Despite early indications that back-to-school was shaping up to give retailers a much-needed boost, a new round of reports is raising a wave of caution for the industry.
The National Retail Federation on Wednesday said that total spending for school-age and college-bound students is expected to hit $68 billion this year, a drop of 9 percent compared to last year’s forecast. The projected decline is led by an anticipated 11 percent decrease in college spending, which makes up about two-thirds of back-to-school revenue.
Adding to the gloom, the results came one day after the Commerce Department’s June sales figures fell short of expectations, posting a decrease of 0.3 percent from May. Weakness was spread almost across the board, including the typically strong online category.
Still, as shopper confidence and employment trends continue to improve, the NRF emphasized that its findings nonetheless “point to a more confident consumer.”

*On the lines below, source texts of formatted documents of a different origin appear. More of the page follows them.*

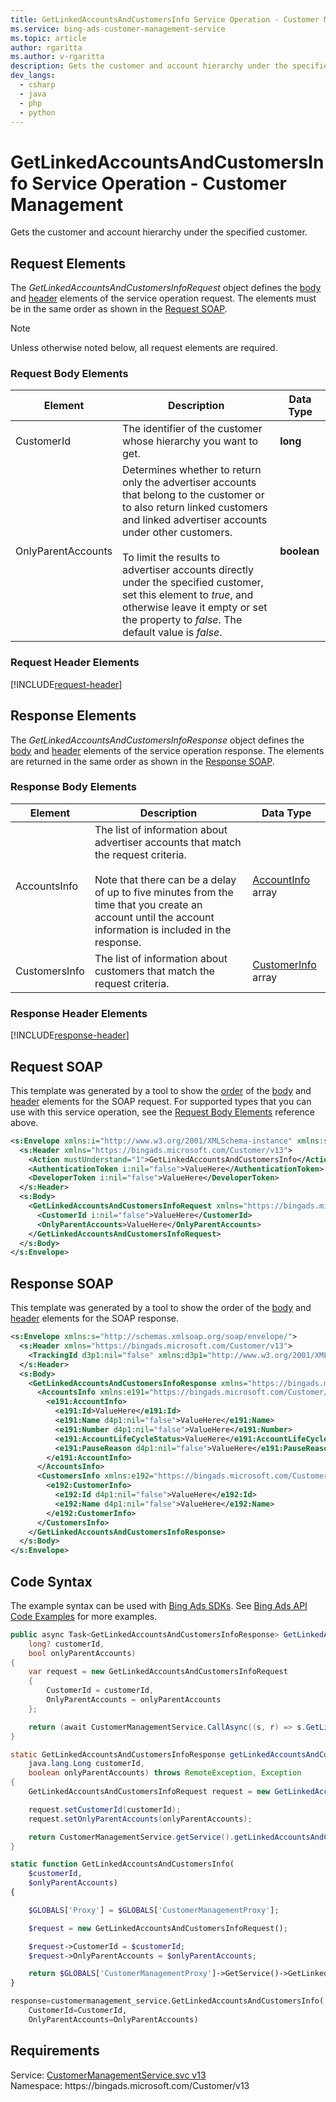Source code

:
 ```yaml
---
title: GetLinkedAccountsAndCustomersInfo Service Operation - Customer Management
ms.service: bing-ads-customer-management-service
ms.topic: article
author: rgaritta
ms.author: v-rgaritta
description: Gets the customer and account hierarchy under the specified customer.
dev_langs: 
  - csharp
  - java
  - php
  - python
---
```

# GetLinkedAccountsAndCustomersInfo Service Operation - Customer Management
Gets the customer and account hierarchy under the specified customer.  

## <a name="request"></a>Request Elements
The *GetLinkedAccountsAndCustomersInfoRequest* object defines the [body](#request-body) and [header](#request-header) elements of the service operation request. The elements must be in the same order as shown in the [Request SOAP](#request-soap). 

> [!NOTE]
> Unless otherwise noted below, all request elements are required.

### <a name="request-body"></a>Request Body Elements

|Element|Description|Data Type|
|-----------|---------------|-------------|
|<a name="customerid"></a>CustomerId|The identifier of the customer whose hierarchy you want to get.|**long**|
|<a name="onlyparentaccounts"></a>OnlyParentAccounts|Determines whether to return only the advertiser accounts that belong to the customer or to also return linked customers and linked advertiser accounts under other customers.<br/><br/>To limit the results to advertiser accounts directly under the specified customer, set this element to *true*, and otherwise leave it empty or set the property to *false*. The default value is *false*.|**boolean**|

### <a name="request-header"></a>Request Header Elements
[!INCLUDE[request-header](./includes/request-header.md)]

## <a name="response"></a>Response Elements
The *GetLinkedAccountsAndCustomersInfoResponse* object defines the [body](#response-body) and [header](#response-header) elements of the service operation response. The elements are returned in the same order as shown in the [Response SOAP](#response-soap).

### <a name="response-body"></a>Response Body Elements

|Element|Description|Data Type|
|-----------|---------------|-------------|
|<a name="accountsinfo"></a>AccountsInfo|The list of information about advertiser accounts that match the request criteria.<br/><br/>Note that there can be a delay of up to five minutes from the time that you create an account until the account information is included in the response.|[AccountInfo](accountinfo.md) array|
|<a name="customersinfo"></a>CustomersInfo|The list of information about customers that match the request criteria.|[CustomerInfo](customerinfo.md) array|

### <a name="response-header"></a>Response Header Elements
[!INCLUDE[response-header](./includes/response-header.md)]

## <a name="request-soap"></a>Request SOAP
This template was generated by a tool to show the [order](../guides/services-protocol.md#element-order) of the [body](#request-body) and [header](#request-header) elements for the SOAP request. For supported types that you can use with this service operation, see the [Request Body Elements](#request-body) reference above.

```xml
<s:Envelope xmlns:i="http://www.w3.org/2001/XMLSchema-instance" xmlns:s="http://schemas.xmlsoap.org/soap/envelope/">
  <s:Header xmlns="https://bingads.microsoft.com/Customer/v13">
    <Action mustUnderstand="1">GetLinkedAccountsAndCustomersInfo</Action>
    <AuthenticationToken i:nil="false">ValueHere</AuthenticationToken>
    <DeveloperToken i:nil="false">ValueHere</DeveloperToken>
  </s:Header>
  <s:Body>
    <GetLinkedAccountsAndCustomersInfoRequest xmlns="https://bingads.microsoft.com/Customer/v13">
      <CustomerId i:nil="false">ValueHere</CustomerId>
      <OnlyParentAccounts>ValueHere</OnlyParentAccounts>
    </GetLinkedAccountsAndCustomersInfoRequest>
  </s:Body>
</s:Envelope>
```

## <a name="response-soap"></a>Response SOAP
This template was generated by a tool to show the order of the [body](#response-body) and [header](#response-header) elements for the SOAP response.

```xml
<s:Envelope xmlns:s="http://schemas.xmlsoap.org/soap/envelope/">
  <s:Header xmlns="https://bingads.microsoft.com/Customer/v13">
    <TrackingId d3p1:nil="false" xmlns:d3p1="http://www.w3.org/2001/XMLSchema-instance">ValueHere</TrackingId>
  </s:Header>
  <s:Body>
    <GetLinkedAccountsAndCustomersInfoResponse xmlns="https://bingads.microsoft.com/Customer/v13">
      <AccountsInfo xmlns:e191="https://bingads.microsoft.com/Customer/v13/Entities" d4p1:nil="false" xmlns:d4p1="http://www.w3.org/2001/XMLSchema-instance">
        <e191:AccountInfo>
          <e191:Id>ValueHere</e191:Id>
          <e191:Name d4p1:nil="false">ValueHere</e191:Name>
          <e191:Number d4p1:nil="false">ValueHere</e191:Number>
          <e191:AccountLifeCycleStatus>ValueHere</e191:AccountLifeCycleStatus>
          <e191:PauseReason d4p1:nil="false">ValueHere</e191:PauseReason>
        </e191:AccountInfo>
      </AccountsInfo>
      <CustomersInfo xmlns:e192="https://bingads.microsoft.com/Customer/v13/Entities" d4p1:nil="false" xmlns:d4p1="http://www.w3.org/2001/XMLSchema-instance">
        <e192:CustomerInfo>
          <e192:Id d4p1:nil="false">ValueHere</e192:Id>
          <e192:Name d4p1:nil="false">ValueHere</e192:Name>
        </e192:CustomerInfo>
      </CustomersInfo>
    </GetLinkedAccountsAndCustomersInfoResponse>
  </s:Body>
</s:Envelope>
```

## <a name="example"></a>Code Syntax
The example syntax can be used with [Bing Ads SDKs](../guides/client-libraries.md). See [Bing Ads API Code Examples](../guides/code-examples.md) for more examples.
```csharp
public async Task<GetLinkedAccountsAndCustomersInfoResponse> GetLinkedAccountsAndCustomersInfoAsync(
	long? customerId,
	bool onlyParentAccounts)
{
	var request = new GetLinkedAccountsAndCustomersInfoRequest
	{
		CustomerId = customerId,
		OnlyParentAccounts = onlyParentAccounts
	};

	return (await CustomerManagementService.CallAsync((s, r) => s.GetLinkedAccountsAndCustomersInfoAsync(r), request));
}
```
```java
static GetLinkedAccountsAndCustomersInfoResponse getLinkedAccountsAndCustomersInfo(
	java.lang.Long customerId,
	boolean onlyParentAccounts) throws RemoteException, Exception
{
	GetLinkedAccountsAndCustomersInfoRequest request = new GetLinkedAccountsAndCustomersInfoRequest();

	request.setCustomerId(customerId);
	request.setOnlyParentAccounts(onlyParentAccounts);

	return CustomerManagementService.getService().getLinkedAccountsAndCustomersInfo(request);
}
```
```php
static function GetLinkedAccountsAndCustomersInfo(
	$customerId,
	$onlyParentAccounts)
{

	$GLOBALS['Proxy'] = $GLOBALS['CustomerManagementProxy'];

	$request = new GetLinkedAccountsAndCustomersInfoRequest();

	$request->CustomerId = $customerId;
	$request->OnlyParentAccounts = $onlyParentAccounts;

	return $GLOBALS['CustomerManagementProxy']->GetService()->GetLinkedAccountsAndCustomersInfo($request);
}
```
```python
response=customermanagement_service.GetLinkedAccountsAndCustomersInfo(
	CustomerId=CustomerId,
	OnlyParentAccounts=OnlyParentAccounts)
```

## Requirements
Service: [CustomerManagementService.svc v13](https://clientcenter.api.bingads.microsoft.com/Api/CustomerManagement/v13/CustomerManagementService.svc)  
Namespace: https\://bingads.microsoft.com/Customer/v13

“We are optimistic that economic growth and consumer spending will improve after a shaky first half of the year, and the back-to-school season is a great starting point,” CEO Matthew Shay said.
According to the trade organization’s Back-to-School Spending Survey, which polled 6,500 consumers between June 30 and July 8, the average family with children in kindergarten through 12th grade expects to spend $630.36 this year, down from $669.28 in 2014. That would result in total spending of $24.9 billion, compared to $26.5 billion last year.
The overall decline is even more poignant among the college set, with families and students planning to spend an average of $899.18, a drop from $916.48 the prior year. Total spending on this group is forecast to reach $43.1 billion, compared to $48.4 billion in 2014.
The electronics category is expected to be hit particularly hard, with an anticipated 7 percent dip in spending from the K-12 group, and a 15 percent decline from college students. Shay attributed the drop among electronics and other categories to the fact that “spending on ‘back-to-school’ has consistently fluctuated based on children’s needs each year.”
“It’s unlikely most families would need to restock and replenish apparel, electronics and supplies every year,” he said.
One bright spot among the findings was college students’ expected spending on home décor. According to the NRF, half of college shoppers will buy dorm or apartment furnishings, and they plan to spend an average of $126.30. That represents a 30 percent increase over last year, and the most since the trade group began asking the question in 2007.
The survey’s tepid results follow a more bullish poll by the National Retail Federation last month, which found that parents of both K-12 and college students planned to spend more this year. And on Tuesday, the International Council of Shopping Centers released the findings from its back-to-school shopping study, which found that 67 percent of back-to-school shoppers plan to spend more than last year.
Although these forecasts mirror improvements in the broader economy, not everyone has been optimistic about the second-largest shopping season. Also last month, America’s Research Group’s Chairman Britt Beemer said that back-to-school sales would only rise marginally this year, perhaps posting only a half-point increase.
This trepidation was mirrored by reaction to Tuesday’s lackluster retail sales results.
“The consumer isn’t very strong and by extension, neither is the U.S. economy,” BTIG’s chief strategist, Dan Greenhaus, told investors after the Commerce Department report.
Still, ICSC spokesman Jesse Tron said he views June’s results as “more of a one off,” adding they are not an indication that back-to-school sales will be weak. Because May’s 1 percent growth was strong, Tron said, it’s likely that some sales for June—which is traditionally a low-volume month—were pulled earlier into May.
It’s also worth noting that on a year-over-year basis, retail sales rose 1.4 percent in the month of June.
“I would look for July and August to probably be a lot better off than June,” Tron said.